Trump’s cavalier approach to sensitive documents, and his lack of preparation to depart the White House, landed him in an FBI investigation, sources say.
Donald Trump arrives to give remarks during a Save America Rally at the Adams County Fairgrounds, in Mendon, Ill., on June 25, 2022.
When it finally dawned on Donald Trump in the twilight of his presidency that he wouldn’t be living in the White House for another four years, he had a problem: he had barely packed and had to move out quickly.
West Wing aides and government movers frantically tossed documents and other items into banker boxes that were shipped to a storage room at his Mar-a-Lago club in Florida along with other, previously packed records set aside by Trump, sometimes erratically so, according to two sources with knowledge of Trump’s move and records issues.

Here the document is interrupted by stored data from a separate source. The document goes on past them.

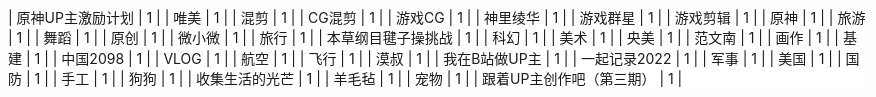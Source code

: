| 原神UP主激励计划 | 1 |
| 唯美 | 1 |
| 混剪 | 1 |
| CG混剪 | 1 |
| 游戏CG | 1 |
| 神里绫华 | 1 |
| 游戏群星 | 1 |
| 游戏剪辑 | 1 |
| 原神 | 1 |
| 旅游 | 1 |
| 舞蹈 | 1 |
| 原创 | 1 |
| 微小微 | 1 |
| 旅行 | 1 |
| 本草纲目毽子操挑战 | 1 |
| 科幻 | 1 |
| 美术 | 1 |
| 央美 | 1 |
| 范文南 | 1 |
| 画作 | 1 |
| 基建 | 1 |
| 中国2098 | 1 |
| VLOG | 1 |
| 航空 | 1 |
| 飞行 | 1 |
| 漠叔 | 1 |
| 我在B站做UP主 | 1 |
| 一起记录2022 | 1 |
| 军事 | 1 |
| 美国 | 1 |
| 国防 | 1 |
| 手工 | 1 |
| 狗狗 | 1 |
| 收集生活的光芒 | 1 |
| 羊毛毡 | 1 |
| 宠物 | 1 |
| 跟着UP主创作吧（第三期） | 1 |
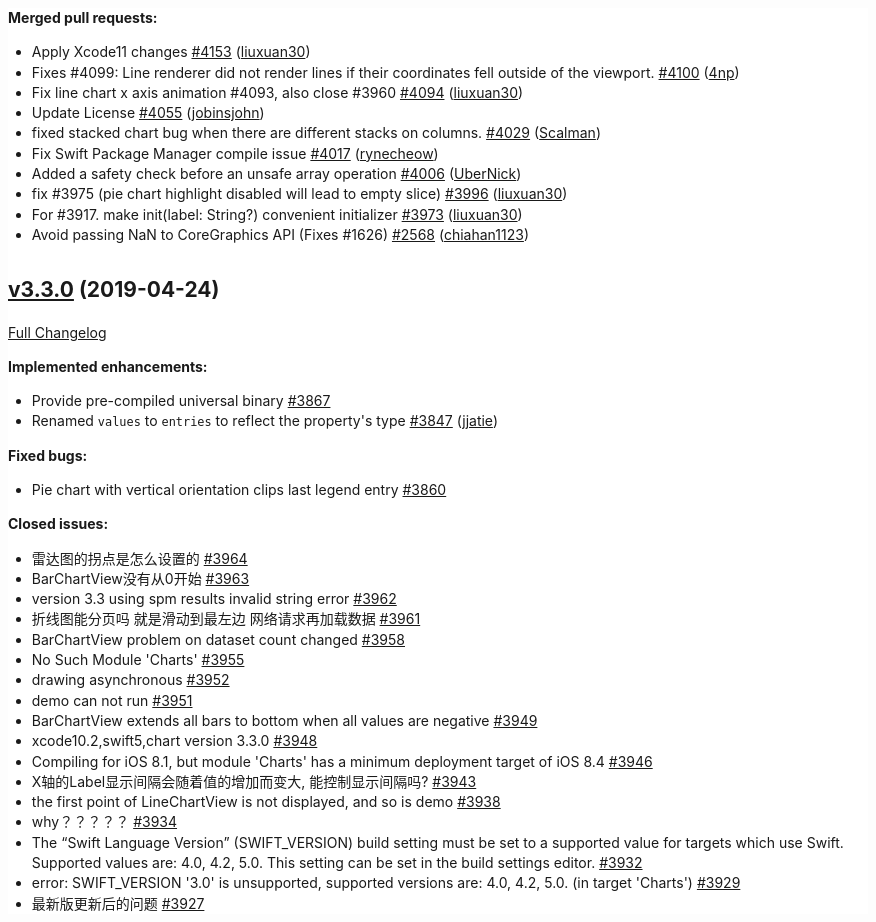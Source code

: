 **Merged pull requests:**

- Apply Xcode11 changes [\#4153](https://github.com/danielgindi/Charts/pull/4153) ([liuxuan30](https://github.com/liuxuan30))
- Fixes \#4099: Line renderer did not render lines if their coordinates fell outside of the viewport. [\#4100](https://github.com/danielgindi/Charts/pull/4100) ([4np](https://github.com/4np))
- Fix line chart x axis animation \#4093, also close \#3960 [\#4094](https://github.com/danielgindi/Charts/pull/4094) ([liuxuan30](https://github.com/liuxuan30))
- Update License [\#4055](https://github.com/danielgindi/Charts/pull/4055) ([jobinsjohn](https://github.com/jobinsjohn))
- fixed stacked chart bug when there are different stacks on columns. [\#4029](https://github.com/danielgindi/Charts/pull/4029) ([Scalman](https://github.com/Scalman))
- Fix Swift Package Manager compile issue [\#4017](https://github.com/danielgindi/Charts/pull/4017) ([rynecheow](https://github.com/rynecheow))
- Added a safety check before an unsafe array operation [\#4006](https://github.com/danielgindi/Charts/pull/4006) ([UberNick](https://github.com/UberNick))
- fix \#3975 \(pie chart highlight disabled will lead to empty slice\) [\#3996](https://github.com/danielgindi/Charts/pull/3996) ([liuxuan30](https://github.com/liuxuan30))
- For \#3917. make init\(label: String?\) convenient initializer [\#3973](https://github.com/danielgindi/Charts/pull/3973) ([liuxuan30](https://github.com/liuxuan30))
- Avoid passing NaN to CoreGraphics API \(Fixes \#1626\) [\#2568](https://github.com/danielgindi/Charts/pull/2568) ([chiahan1123](https://github.com/chiahan1123))

## [v3.3.0](https://github.com/danielgindi/Charts/tree/v3.3.0) (2019-04-24)

[Full Changelog](https://github.com/danielgindi/Charts/compare/v3.2.2...v3.3.0)

**Implemented enhancements:**

- Provide pre-compiled universal binary [\#3867](https://github.com/danielgindi/Charts/issues/3867)
- Renamed `values` to `entries` to reflect the property's type [\#3847](https://github.com/danielgindi/Charts/pull/3847) ([jjatie](https://github.com/jjatie))

**Fixed bugs:**

- Pie chart with vertical orientation clips last legend entry [\#3860](https://github.com/danielgindi/Charts/issues/3860)

**Closed issues:**

- 雷达图的拐点是怎么设置的 [\#3964](https://github.com/danielgindi/Charts/issues/3964)
- BarChartView没有从0开始 [\#3963](https://github.com/danielgindi/Charts/issues/3963)
- version 3.3 using spm results invalid string error [\#3962](https://github.com/danielgindi/Charts/issues/3962)
- 折线图能分页吗 就是滑动到最左边 网络请求再加载数据 [\#3961](https://github.com/danielgindi/Charts/issues/3961)
- BarChartView problem on dataset count changed [\#3958](https://github.com/danielgindi/Charts/issues/3958)
- No Such Module 'Charts' [\#3955](https://github.com/danielgindi/Charts/issues/3955)
- drawing asynchronous [\#3952](https://github.com/danielgindi/Charts/issues/3952)
- demo can not run [\#3951](https://github.com/danielgindi/Charts/issues/3951)
- BarChartView extends all bars to bottom when all values are negative [\#3949](https://github.com/danielgindi/Charts/issues/3949)
- xcode10.2,swift5,chart version 3.3.0 [\#3948](https://github.com/danielgindi/Charts/issues/3948)
- Compiling for iOS 8.1, but module 'Charts' has a minimum deployment target of iOS 8.4 [\#3946](https://github.com/danielgindi/Charts/issues/3946)
- X轴的Label显示间隔会随着值的增加而变大, 能控制显示间隔吗? [\#3943](https://github.com/danielgindi/Charts/issues/3943)
-  the first point of LineChartView is not displayed, and so is demo [\#3938](https://github.com/danielgindi/Charts/issues/3938)
- why？？？？？ [\#3934](https://github.com/danielgindi/Charts/issues/3934)
- The “Swift Language Version” \(SWIFT\_VERSION\) build setting must be set to a supported value for targets which use Swift. Supported values are: 4.0, 4.2, 5.0. This setting can be set in the build settings editor. [\#3932](https://github.com/danielgindi/Charts/issues/3932)
- error: SWIFT\_VERSION '3.0' is unsupported, supported versions are: 4.0, 4.2, 5.0. \(in target 'Charts'\) [\#3929](https://github.com/danielgindi/Charts/issues/3929)
- 最新版更新后的问题 [\#3927](https://github.com/danielgindi/Charts/issues/3927)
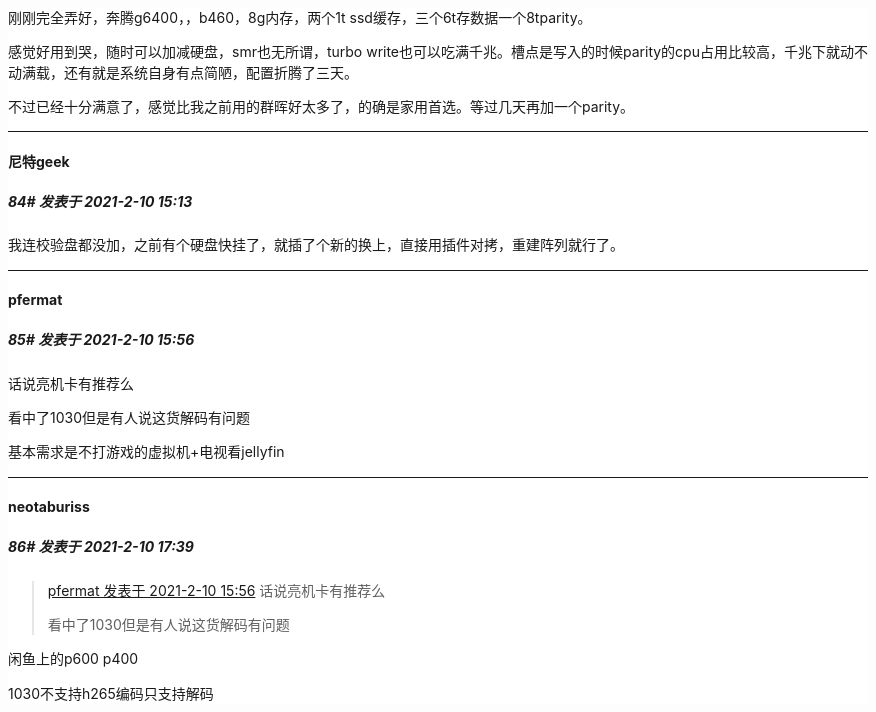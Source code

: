 刚刚完全弄好，奔腾g6400，，b460，8g内存，两个1t ssd缓存，三个6t存数据一个8tparity。

感觉好用到哭，随时可以加减硬盘，smr也无所谓，turbo write也可以吃满千兆。槽点是写入的时候parity的cpu占用比较高，千兆下就动不动满载，还有就是系统自身有点简陋，配置折腾了三天。

不过已经十分满意了，感觉比我之前用的群晖好太多了，的确是家用首选。等过几天再加一个parity。







*****

####  尼特geek  
##### 84#       发表于 2021-2-10 15:13




我连校验盘都没加，之前有个硬盘快挂了，就插了个新的换上，直接用插件对拷，重建阵列就行了。







*****

####  pfermat  
##### 85#       发表于 2021-2-10 15:56




话说亮机卡有推荐么

看中了1030但是有人说这货解码有问题


基本需求是不打游戏的虚拟机+电视看jellyfin







*****

####  neotaburiss  
##### 86#       发表于 2021-2-10 17:39



<blockquote><a href="httphttps://bbs.saraba1st.com/2b/forum.php?mod=redirect&amp;goto=findpost&amp;pid=50296092&amp;ptid=1919728" target="_blank">pfermat 发表于 2021-2-10 15:56</a>
话说亮机卡有推荐么

看中了1030但是有人说这货解码有问题</blockquote>
闲鱼上的p600 p400

1030不支持h265编码只支持解码





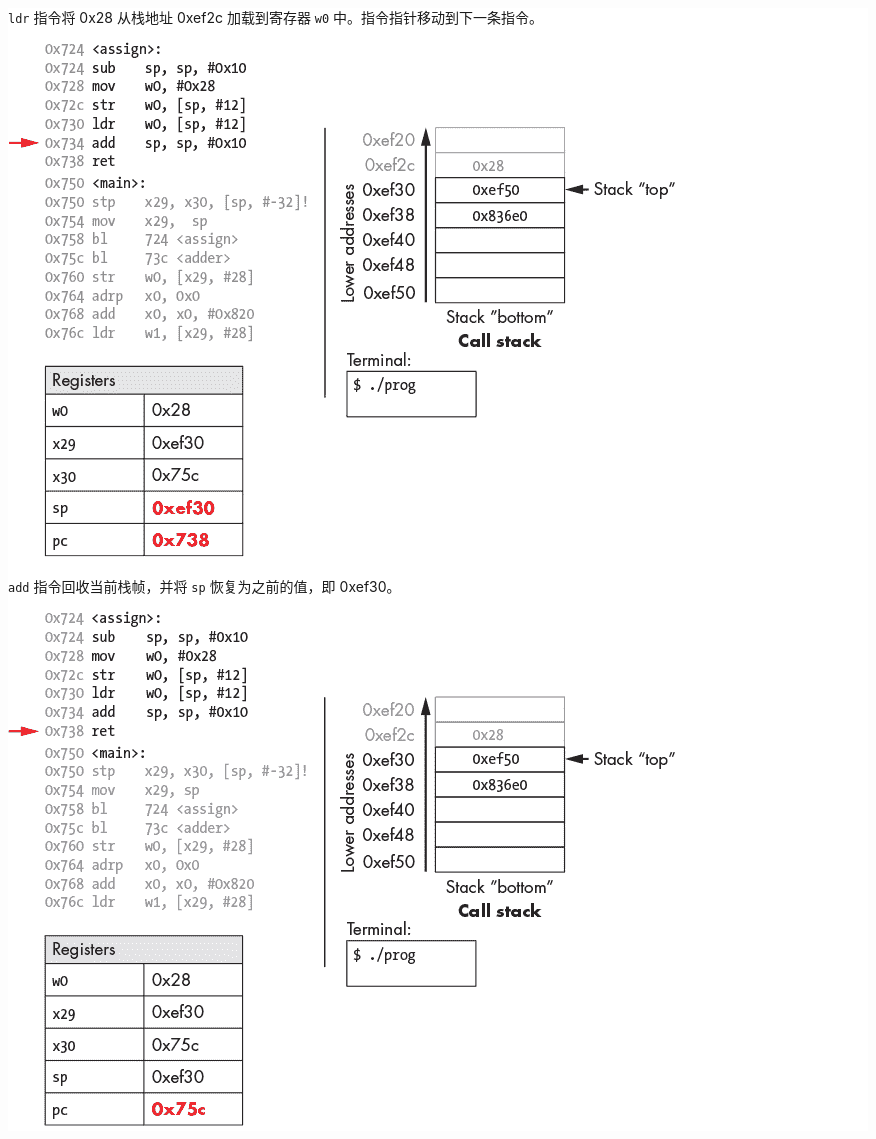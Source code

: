 `ldr` 指令将 0x28 从栈地址 0xef2c 加载到寄存器 `w0` 中。指令指针移动到下一条指令。

![image](img/f0501-01.jpg)

`add` 指令回收当前栈帧，并将 `sp` 恢复为之前的值，即 0xef30。

![image](img/f0501-02.jpg)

There, in that Mar-a-Lago room, some of the boxes contained documents with sensitive materials that the federal government appears to consider so important to national security that FBI agents Monday took the unprecedented step of executing a search warrant at the home of a former president to seize them. The records included 11 sets of classified documents, including some that were labeled secret and top secret, according to a property receipt from the search.
Trump’s style of handling White House documents has been described by people who worked for him as slapdash and ad hoc, contributing to the debacle he now faces. He was known to rip up records that aides would have to retrieve from trash cans or from the floor and tape back together, according to former aides and multiple reports.